▸ **REQUIRED ACTION**: From the first line to the last, transcribe the data exactly.

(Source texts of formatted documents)
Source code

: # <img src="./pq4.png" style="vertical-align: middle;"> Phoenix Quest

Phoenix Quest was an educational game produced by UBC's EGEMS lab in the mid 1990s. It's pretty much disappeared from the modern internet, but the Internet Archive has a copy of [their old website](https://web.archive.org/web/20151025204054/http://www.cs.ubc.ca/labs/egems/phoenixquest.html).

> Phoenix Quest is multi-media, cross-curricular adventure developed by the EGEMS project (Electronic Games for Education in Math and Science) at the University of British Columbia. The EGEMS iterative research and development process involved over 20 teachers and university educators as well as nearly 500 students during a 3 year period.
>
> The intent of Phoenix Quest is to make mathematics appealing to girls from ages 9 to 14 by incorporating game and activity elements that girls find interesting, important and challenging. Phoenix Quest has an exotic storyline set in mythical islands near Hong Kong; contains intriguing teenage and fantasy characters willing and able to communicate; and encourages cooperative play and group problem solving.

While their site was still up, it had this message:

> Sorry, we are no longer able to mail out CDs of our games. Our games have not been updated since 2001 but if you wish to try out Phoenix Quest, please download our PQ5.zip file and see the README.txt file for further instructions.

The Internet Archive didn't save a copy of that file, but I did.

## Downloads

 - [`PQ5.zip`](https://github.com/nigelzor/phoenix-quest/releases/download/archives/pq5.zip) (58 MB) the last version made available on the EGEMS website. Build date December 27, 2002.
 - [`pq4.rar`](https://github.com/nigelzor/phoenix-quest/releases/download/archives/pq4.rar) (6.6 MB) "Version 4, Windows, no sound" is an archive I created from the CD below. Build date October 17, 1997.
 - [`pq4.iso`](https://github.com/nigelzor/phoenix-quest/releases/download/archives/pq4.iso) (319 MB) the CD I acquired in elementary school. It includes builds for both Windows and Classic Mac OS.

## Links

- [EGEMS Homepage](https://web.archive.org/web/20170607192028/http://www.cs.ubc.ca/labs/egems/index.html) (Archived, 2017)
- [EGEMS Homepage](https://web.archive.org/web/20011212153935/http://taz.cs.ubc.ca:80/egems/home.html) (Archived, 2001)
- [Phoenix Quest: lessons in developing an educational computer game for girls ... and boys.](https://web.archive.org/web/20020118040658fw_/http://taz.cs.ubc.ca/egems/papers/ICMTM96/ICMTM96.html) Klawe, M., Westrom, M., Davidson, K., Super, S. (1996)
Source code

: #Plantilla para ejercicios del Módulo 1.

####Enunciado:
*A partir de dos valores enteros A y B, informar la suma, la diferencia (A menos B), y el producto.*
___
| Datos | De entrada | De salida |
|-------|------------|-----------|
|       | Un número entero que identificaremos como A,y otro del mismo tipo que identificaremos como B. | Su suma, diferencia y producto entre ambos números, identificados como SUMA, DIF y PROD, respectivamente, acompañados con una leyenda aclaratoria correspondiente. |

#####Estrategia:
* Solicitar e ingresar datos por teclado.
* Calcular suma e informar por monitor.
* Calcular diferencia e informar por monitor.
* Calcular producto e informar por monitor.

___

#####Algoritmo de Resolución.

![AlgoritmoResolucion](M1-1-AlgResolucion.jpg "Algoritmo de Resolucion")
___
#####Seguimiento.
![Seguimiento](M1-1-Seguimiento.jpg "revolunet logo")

▸ **ANSWER SPACE**:
Source code

: # <img src="./pq4.png" style="vertical-align: middle;"> Phoenix Quest

Phoenix Quest was an educational game produced by UBC's EGEMS lab in the mid 1990s. It's pretty much disappeared from the modern internet, but the Internet Archive has a copy of [their old website](https://web.archive.org/web/20151025204054/http://www.cs.ubc.ca/labs/egems/phoenixquest.html).

> Phoenix Quest is multi-media, cross-curricular adventure developed by the EGEMS project (Electronic Games for Education in Math and Science) at the University of British Columbia. The EGEMS iterative research and development process involved over 20 teachers and university educators as well as nearly 500 students during a 3 year period.
>
> The intent of Phoenix Quest is to make mathematics appealing to girls from ages 9 to 14 by incorporating game and activity elements that girls find interesting, important and challenging. Phoenix Quest has an exotic storyline set in mythical islands near Hong Kong; contains intriguing teenage and fantasy characters willing and able to communicate; and encourages cooperative play and group problem solving.

While their site was still up, it had this message:

> Sorry, we are no longer able to mail out CDs of our games. Our games have not been updated since 2001 but if you wish to try out Phoenix Quest, please download our PQ5.zip file and see the README.txt file for further instructions.

The Internet Archive didn't save a copy of that file, but I did.

## Downloads

 - [`PQ5.zip`](https://github.com/nigelzor/phoenix-quest/releases/download/archives/pq5.zip) (58 MB) the last version made available on the EGEMS website. Build date December 27, 2002.
 - [`pq4.rar`](https://github.com/nigelzor/phoenix-quest/releases/download/archives/pq4.rar) (6.6 MB) "Version 4, Windows, no sound" is an archive I created from the CD below. Build date October 17, 1997.
 - [`pq4.iso`](https://github.com/nigelzor/phoenix-quest/releases/download/archives/pq4.iso) (319 MB) the CD I acquired in elementary school. It includes builds for both Windows and Classic Mac OS.

## Links

- [EGEMS Homepage](https://web.archive.org/web/20170607192028/http://www.cs.ubc.ca/labs/egems/index.html) (Archived, 2017)
- [EGEMS Homepage](https://web.archive.org/web/20011212153935/http://taz.cs.ubc.ca:80/egems/home.html) (Archived, 2001)
- [Phoenix Quest: lessons in developing an educational computer game for girls ... and boys.](https://web.archive.org/web/20020118040658fw_/http://taz.cs.ubc.ca/egems/papers/ICMTM96/ICMTM96.html) Klawe, M., Westrom, M., Davidson, K., Super, S. (1996)
Source code

: #Plantilla para ejercicios del Módulo 1.

####Enunciado:
*A partir de dos valores enteros A y B, informar la suma, la diferencia (A menos B), y el producto.*
___
| Datos | De entrada | De salida |
|-------|------------|-----------|
|       | Un número entero que identificaremos como A,y otro del mismo tipo que identificaremos como B. | Su suma, diferencia y producto entre ambos números, identificados como SUMA, DIF y PROD, respectivamente, acompañados con una leyenda aclaratoria correspondiente. |

#####Estrategia:
* Solicitar e ingresar datos por teclado.
* Calcular suma e informar por monitor.
* Calcular diferencia e informar por monitor.
* Calcular producto e informar por monitor.

___

#####Algoritmo de Resolución.

![AlgoritmoResolucion](M1-1-AlgResolucion.jpg "Algoritmo de Resolucion")
___
#####Seguimiento.
![Seguimiento](M1-1-Seguimiento.jpg "revolunet logo")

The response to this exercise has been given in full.